La politique publique en faveur de l’égalité femmes-hommes est également critiquée par :

  • le Haut Conseil à l’égalité entre les femmes et les hommes, dans son rapport de mars 2024 : « Salaires : 5 ans après l’Index, toujours pas d’égalité » ;
  • la Cour des comptes, dans son rapport de janvier 2025 sur les inégalités entre les hommes et les femmes.

Une directive européenne pour renforcer la transparence

La directive 2023/970 du 10 mai 2023 renforce l’égalité salariale entre les femmes et les hommes pour un même travail ou un travail de même valeur. Elle s’appuie sur deux piliers :

  • la transparence des rémunérations, pour éliminer les biais sexistes et mettre fin à l’opacité ;

  • des mécanismes contraignants, garantissant une réparation complète des préjudices subis (arriérés de salaire, préjudice moral, etc.).

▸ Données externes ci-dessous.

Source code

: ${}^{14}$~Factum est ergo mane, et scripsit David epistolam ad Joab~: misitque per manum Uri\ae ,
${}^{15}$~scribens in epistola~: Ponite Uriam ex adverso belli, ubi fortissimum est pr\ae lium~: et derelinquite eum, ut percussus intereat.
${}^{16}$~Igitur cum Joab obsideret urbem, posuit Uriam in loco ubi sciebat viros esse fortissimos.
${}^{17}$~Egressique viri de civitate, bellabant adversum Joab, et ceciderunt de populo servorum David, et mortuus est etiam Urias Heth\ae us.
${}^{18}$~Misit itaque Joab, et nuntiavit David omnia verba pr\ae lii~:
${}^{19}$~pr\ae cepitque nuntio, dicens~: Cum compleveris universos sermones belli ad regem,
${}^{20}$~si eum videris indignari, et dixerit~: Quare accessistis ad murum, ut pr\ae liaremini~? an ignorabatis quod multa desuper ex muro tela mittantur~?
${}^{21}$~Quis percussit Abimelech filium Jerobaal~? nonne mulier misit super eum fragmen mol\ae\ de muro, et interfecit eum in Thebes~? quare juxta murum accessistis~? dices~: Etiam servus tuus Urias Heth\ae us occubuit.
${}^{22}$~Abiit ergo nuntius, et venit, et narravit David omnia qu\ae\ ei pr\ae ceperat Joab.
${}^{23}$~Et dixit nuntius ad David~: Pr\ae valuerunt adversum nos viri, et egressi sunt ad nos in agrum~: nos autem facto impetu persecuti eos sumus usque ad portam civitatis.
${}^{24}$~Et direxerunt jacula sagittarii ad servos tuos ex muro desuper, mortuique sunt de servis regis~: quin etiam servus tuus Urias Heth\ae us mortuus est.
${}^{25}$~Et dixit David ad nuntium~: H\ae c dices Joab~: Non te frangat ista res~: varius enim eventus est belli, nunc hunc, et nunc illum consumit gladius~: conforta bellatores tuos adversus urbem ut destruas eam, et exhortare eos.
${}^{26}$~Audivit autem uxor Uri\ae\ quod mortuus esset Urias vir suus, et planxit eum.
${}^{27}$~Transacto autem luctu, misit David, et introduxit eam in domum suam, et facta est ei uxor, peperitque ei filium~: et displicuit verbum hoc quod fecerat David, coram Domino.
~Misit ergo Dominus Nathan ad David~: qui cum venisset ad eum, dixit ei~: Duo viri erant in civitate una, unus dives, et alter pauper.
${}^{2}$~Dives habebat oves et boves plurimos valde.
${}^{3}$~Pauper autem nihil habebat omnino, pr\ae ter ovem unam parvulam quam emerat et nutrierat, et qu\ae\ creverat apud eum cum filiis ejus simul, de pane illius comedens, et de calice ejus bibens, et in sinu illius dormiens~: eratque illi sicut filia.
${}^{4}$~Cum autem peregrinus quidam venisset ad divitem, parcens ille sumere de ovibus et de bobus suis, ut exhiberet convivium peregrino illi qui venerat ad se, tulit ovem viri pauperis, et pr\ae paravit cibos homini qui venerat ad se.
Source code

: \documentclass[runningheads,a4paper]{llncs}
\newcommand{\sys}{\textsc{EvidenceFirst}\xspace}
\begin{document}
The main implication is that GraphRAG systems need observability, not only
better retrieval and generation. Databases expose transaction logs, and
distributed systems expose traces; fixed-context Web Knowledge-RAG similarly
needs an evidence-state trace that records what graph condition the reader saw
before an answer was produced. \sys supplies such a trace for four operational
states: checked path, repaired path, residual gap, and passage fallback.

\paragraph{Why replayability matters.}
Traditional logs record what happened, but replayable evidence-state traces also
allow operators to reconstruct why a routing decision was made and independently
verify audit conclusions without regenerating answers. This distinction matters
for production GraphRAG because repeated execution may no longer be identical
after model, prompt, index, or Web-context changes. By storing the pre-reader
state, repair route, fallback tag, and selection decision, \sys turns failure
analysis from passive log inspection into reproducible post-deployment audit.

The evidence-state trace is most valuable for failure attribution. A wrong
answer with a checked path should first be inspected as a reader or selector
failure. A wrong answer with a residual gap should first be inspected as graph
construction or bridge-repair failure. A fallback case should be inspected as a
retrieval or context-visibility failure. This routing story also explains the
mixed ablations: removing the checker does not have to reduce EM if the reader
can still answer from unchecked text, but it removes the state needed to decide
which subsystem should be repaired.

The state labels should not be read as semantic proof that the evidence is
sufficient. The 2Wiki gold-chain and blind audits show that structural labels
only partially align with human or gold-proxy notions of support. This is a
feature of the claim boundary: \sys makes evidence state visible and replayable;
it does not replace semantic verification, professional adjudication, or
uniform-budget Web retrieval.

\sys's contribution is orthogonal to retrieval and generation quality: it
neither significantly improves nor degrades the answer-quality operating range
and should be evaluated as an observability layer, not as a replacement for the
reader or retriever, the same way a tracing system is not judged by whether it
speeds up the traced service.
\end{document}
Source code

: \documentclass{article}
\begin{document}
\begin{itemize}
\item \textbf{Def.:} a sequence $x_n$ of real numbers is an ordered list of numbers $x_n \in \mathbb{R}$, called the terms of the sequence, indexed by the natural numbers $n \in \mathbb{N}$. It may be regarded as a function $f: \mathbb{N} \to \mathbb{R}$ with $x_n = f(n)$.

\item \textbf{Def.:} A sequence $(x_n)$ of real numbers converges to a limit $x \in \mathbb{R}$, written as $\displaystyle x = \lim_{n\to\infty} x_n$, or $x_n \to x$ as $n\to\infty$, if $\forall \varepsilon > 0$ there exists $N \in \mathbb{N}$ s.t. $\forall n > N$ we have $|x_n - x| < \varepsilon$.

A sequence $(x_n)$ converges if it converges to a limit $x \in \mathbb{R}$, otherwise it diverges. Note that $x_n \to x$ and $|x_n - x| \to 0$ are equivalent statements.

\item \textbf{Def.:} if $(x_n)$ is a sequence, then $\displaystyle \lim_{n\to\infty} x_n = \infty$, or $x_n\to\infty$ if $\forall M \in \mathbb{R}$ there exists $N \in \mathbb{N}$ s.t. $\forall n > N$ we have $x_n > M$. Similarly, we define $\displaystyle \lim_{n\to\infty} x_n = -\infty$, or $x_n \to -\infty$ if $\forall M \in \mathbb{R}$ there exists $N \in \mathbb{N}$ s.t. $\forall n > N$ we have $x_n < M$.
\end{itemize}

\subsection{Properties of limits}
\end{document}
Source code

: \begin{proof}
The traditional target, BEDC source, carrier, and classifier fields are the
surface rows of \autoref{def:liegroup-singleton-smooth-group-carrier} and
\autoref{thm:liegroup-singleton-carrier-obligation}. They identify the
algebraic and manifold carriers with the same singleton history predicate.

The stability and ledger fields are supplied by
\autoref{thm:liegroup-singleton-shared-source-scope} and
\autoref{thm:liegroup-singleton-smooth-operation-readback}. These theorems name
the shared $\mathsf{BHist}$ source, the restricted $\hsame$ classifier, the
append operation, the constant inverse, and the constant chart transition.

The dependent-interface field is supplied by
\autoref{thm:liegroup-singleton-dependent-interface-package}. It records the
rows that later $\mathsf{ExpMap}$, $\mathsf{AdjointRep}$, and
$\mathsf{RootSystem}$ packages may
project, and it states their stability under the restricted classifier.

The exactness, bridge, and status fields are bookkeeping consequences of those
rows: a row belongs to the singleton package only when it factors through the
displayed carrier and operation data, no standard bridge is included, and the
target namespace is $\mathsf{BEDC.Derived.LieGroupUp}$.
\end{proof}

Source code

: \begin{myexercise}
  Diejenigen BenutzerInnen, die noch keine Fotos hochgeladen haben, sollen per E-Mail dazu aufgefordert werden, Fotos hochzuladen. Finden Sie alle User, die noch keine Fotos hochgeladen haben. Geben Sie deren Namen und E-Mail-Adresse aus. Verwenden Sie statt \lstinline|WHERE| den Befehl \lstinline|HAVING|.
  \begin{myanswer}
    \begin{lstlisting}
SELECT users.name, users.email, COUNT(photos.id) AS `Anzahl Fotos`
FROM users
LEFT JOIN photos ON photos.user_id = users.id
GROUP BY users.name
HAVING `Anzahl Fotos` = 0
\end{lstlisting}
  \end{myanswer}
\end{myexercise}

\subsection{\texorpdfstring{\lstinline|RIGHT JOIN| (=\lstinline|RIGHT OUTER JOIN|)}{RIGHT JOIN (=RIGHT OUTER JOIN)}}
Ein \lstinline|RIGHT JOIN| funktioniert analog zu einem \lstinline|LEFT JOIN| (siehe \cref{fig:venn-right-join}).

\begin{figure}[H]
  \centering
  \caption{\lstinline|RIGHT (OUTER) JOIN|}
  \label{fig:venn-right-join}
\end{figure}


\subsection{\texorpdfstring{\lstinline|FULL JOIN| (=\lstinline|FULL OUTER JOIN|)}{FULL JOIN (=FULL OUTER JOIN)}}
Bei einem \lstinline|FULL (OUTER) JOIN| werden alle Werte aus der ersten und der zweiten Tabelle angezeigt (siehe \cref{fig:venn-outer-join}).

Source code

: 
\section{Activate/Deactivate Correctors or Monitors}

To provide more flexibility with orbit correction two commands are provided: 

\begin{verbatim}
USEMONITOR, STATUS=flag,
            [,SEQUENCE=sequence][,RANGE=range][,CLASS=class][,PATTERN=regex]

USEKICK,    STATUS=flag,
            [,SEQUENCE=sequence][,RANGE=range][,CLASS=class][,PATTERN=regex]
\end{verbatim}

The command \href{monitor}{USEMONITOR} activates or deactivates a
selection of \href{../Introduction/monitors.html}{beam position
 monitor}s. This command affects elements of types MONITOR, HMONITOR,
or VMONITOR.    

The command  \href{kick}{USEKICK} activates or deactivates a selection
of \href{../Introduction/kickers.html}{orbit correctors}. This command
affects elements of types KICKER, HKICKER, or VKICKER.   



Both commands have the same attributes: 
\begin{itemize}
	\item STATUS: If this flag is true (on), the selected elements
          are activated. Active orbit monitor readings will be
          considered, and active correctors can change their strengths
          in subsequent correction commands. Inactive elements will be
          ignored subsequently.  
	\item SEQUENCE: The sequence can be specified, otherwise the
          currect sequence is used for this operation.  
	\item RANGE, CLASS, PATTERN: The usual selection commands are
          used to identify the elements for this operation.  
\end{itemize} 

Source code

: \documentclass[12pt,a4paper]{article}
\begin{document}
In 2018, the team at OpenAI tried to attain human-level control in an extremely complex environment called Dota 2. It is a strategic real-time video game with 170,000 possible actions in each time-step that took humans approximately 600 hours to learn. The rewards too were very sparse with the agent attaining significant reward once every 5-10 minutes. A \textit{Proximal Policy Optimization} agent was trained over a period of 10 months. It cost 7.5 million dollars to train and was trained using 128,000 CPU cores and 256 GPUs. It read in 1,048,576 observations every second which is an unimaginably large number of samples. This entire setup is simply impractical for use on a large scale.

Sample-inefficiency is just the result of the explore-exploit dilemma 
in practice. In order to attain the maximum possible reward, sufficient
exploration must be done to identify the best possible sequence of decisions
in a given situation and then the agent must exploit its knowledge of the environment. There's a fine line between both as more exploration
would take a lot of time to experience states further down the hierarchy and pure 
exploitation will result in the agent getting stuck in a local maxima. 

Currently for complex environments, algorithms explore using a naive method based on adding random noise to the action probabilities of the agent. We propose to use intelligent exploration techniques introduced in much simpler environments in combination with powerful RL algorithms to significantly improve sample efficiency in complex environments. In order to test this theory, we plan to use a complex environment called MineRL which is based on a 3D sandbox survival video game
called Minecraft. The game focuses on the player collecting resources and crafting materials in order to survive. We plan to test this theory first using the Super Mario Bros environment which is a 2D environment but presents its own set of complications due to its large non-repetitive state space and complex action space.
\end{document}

Les personnes concernées par la directive sont :

  • les employeurs des secteurs public et privé ;
  • tous les travailleurs, y compris ceux occupant des postes de direction, les personnes sous contrat et les candidats  l’emploi.

La directive n’est pas encore applicable. Chaque État membre devra la transposer dans son droit national avant le 07 juin 2026. En France, ce sont donc les textes de transposition qui préciseront les obligations des employeurs.

Les nouvelles obligations en matière de transparence

Dès le recrutement : plus de clarté et moins de biais

La directive impose aux employeurs de fournir aux candidats des informations sur :

  • la rémunération initiale ou la fourchette de salaire, fondée sur des critères objectifs et non sexistes ;

  • les dispositions pertinentes issues de la convention collective, notamment les primes conventionnelles.

Cela signifie, entre autres, que la mention « rémunération selon profil » sera interdite.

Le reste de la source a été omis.